Chief Executive Raymond McDaniel said new issuance volume would likely fall in the second half of 2009 from the first half, weighing on ratings revenue.

Moody's shares were down $1.93, or 7 percent, at $25.69 on the New York Stock Exchange in midday trading.

"There is a lack of conviction we're going to see a strong second half in bond issuance," said Edward Atorino, an analyst at Benchmark Co in New York with a "buy" rating on Moody's. "Much of the structured finance issuance may never come back."

Results were announced a week after Warren Buffett's Berkshire Hathaway Inc (BRKa.N)(BRKb.N), Moody's largest shareholder, lowered its stake to 16.98 percent from 20.37 percent, the first reduction this decade. Buffett has not disclosed the reason for the change.

Quarterly profit attributable to shareholders of New York-based Moody's fell to $109.3 million, or 46 cents per share, from $135.2 million, or 54 cents, a year earlier.

Excluding items, profit was 43 cents per share. Analysts' average forecast was 40 cents, according to Reuters Estimates. Revenue fell 8 percent to $450.7 million, topping the average forecast of $428.9 million. Expenses rose 4 percent.

Moody's projected 2009 profit per share of $1.45 to $1.55, down from $1.87 in 2008, after previously forecasting profit toward the high end of a $1.40 to $1.50 range.

Analysts, though, expected $1.56. The results came a day after McGraw-Hill lowered its full-year outlook following a 23 percent decline in quarterly profit.

On a conference call, McDaniel said second-half issuance volume will decline in part because some companies accelerated debt sales when conditions allowed. He also said "we do not expect a significant ramp-up" in structured finance activity.

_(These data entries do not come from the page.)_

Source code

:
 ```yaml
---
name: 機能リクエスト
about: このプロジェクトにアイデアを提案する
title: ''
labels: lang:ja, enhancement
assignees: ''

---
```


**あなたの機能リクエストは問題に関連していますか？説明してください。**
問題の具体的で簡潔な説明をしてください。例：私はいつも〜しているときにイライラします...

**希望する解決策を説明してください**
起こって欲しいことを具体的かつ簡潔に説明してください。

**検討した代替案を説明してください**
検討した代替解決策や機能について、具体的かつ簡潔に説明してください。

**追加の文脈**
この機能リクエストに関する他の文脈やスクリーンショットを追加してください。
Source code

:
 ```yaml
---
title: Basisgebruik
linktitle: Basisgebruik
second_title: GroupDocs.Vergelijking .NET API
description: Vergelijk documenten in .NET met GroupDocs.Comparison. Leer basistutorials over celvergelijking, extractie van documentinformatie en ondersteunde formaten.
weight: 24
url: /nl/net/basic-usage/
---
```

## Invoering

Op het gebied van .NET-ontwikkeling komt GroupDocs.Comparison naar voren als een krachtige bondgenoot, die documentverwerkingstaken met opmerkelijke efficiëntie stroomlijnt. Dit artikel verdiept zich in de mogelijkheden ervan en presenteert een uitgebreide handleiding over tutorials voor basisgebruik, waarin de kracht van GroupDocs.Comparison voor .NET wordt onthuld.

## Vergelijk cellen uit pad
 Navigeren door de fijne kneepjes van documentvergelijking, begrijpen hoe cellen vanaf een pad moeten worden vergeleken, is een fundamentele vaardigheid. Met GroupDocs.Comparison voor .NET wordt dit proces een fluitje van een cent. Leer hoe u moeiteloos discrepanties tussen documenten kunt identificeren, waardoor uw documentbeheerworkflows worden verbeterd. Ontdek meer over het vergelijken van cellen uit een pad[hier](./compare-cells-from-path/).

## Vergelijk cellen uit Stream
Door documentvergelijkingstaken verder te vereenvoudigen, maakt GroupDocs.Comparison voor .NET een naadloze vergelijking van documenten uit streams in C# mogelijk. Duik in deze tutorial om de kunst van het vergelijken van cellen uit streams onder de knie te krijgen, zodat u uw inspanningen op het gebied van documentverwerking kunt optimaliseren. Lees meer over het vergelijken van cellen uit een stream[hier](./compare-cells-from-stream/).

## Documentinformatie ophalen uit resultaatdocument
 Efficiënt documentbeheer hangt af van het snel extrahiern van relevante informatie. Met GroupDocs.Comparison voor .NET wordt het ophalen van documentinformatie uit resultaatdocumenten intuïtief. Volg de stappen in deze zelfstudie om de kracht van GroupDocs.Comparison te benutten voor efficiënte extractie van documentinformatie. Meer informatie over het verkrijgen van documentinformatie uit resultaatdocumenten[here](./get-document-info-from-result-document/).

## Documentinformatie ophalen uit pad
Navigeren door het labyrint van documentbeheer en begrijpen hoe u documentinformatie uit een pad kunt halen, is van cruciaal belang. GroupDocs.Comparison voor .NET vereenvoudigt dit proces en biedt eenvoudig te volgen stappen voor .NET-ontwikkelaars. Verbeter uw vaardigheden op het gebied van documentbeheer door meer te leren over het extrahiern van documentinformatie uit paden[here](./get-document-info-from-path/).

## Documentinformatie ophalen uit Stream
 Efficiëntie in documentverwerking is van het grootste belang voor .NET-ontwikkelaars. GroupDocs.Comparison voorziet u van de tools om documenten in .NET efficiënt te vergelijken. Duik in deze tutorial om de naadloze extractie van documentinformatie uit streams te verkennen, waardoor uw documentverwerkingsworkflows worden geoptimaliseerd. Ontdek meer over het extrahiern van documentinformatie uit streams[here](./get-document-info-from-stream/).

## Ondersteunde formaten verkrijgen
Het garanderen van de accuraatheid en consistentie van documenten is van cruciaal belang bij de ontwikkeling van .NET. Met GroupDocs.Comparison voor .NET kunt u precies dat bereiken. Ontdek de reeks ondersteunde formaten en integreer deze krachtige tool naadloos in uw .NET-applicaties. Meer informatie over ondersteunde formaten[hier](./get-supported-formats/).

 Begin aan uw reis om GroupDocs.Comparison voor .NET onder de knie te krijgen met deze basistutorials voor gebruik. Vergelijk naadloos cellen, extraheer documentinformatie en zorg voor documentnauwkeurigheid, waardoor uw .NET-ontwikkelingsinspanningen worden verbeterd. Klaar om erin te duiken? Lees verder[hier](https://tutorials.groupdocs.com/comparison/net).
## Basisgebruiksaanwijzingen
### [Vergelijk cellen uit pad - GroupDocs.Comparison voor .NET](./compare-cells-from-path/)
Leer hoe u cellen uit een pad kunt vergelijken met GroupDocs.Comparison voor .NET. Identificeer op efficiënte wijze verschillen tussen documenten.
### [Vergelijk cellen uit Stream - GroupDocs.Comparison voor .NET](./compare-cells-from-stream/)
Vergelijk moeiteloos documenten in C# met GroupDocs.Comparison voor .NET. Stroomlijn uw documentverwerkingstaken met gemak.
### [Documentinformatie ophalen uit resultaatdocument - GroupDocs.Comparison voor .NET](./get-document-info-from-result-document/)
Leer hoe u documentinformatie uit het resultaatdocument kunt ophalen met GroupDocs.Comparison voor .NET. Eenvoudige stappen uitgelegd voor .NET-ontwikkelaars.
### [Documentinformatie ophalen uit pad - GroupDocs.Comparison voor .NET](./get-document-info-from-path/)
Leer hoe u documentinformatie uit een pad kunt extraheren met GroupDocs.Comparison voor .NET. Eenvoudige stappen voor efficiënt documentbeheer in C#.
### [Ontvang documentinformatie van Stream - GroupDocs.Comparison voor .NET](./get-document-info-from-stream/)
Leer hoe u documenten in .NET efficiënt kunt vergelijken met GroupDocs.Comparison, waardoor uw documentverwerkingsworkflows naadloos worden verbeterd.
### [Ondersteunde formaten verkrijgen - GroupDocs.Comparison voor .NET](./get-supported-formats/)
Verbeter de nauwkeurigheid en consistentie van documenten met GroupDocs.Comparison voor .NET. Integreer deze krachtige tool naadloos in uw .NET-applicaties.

Chief Financial Officer Linda Huber added that 2009 bonus payouts may reach only 50 percent of normal targets and could rise by $40 million to $45 million in 2010 if results improve.

Investors and lawmakers have accused Moody's, McGraw-Hill Cos Inc's (MHP.N) Standard & Poor's and Fimalac SA's (LBCP.PA) Fitch Ratings, of fueling the credit crisis by awarding high ratings to risky mortgage debt that later collapsed.

McDaniel also said the Obama administration's credit rating reforms would likely have minimal if any impact on revenue.

The changes are intended to strengthen ratings quality and reduce potential conflicts of interest, but still allow issuers to pay agencies for ratings, creating an incentive to award high ratings to win more business.

Revenue at Moody's Investors Service fell 13 percent to $310.3 million. Moody's Analytics, whose services include consulting, risk management and the Moody's Economy.com business, had a 7 percent revenue increase, to $140.4 million.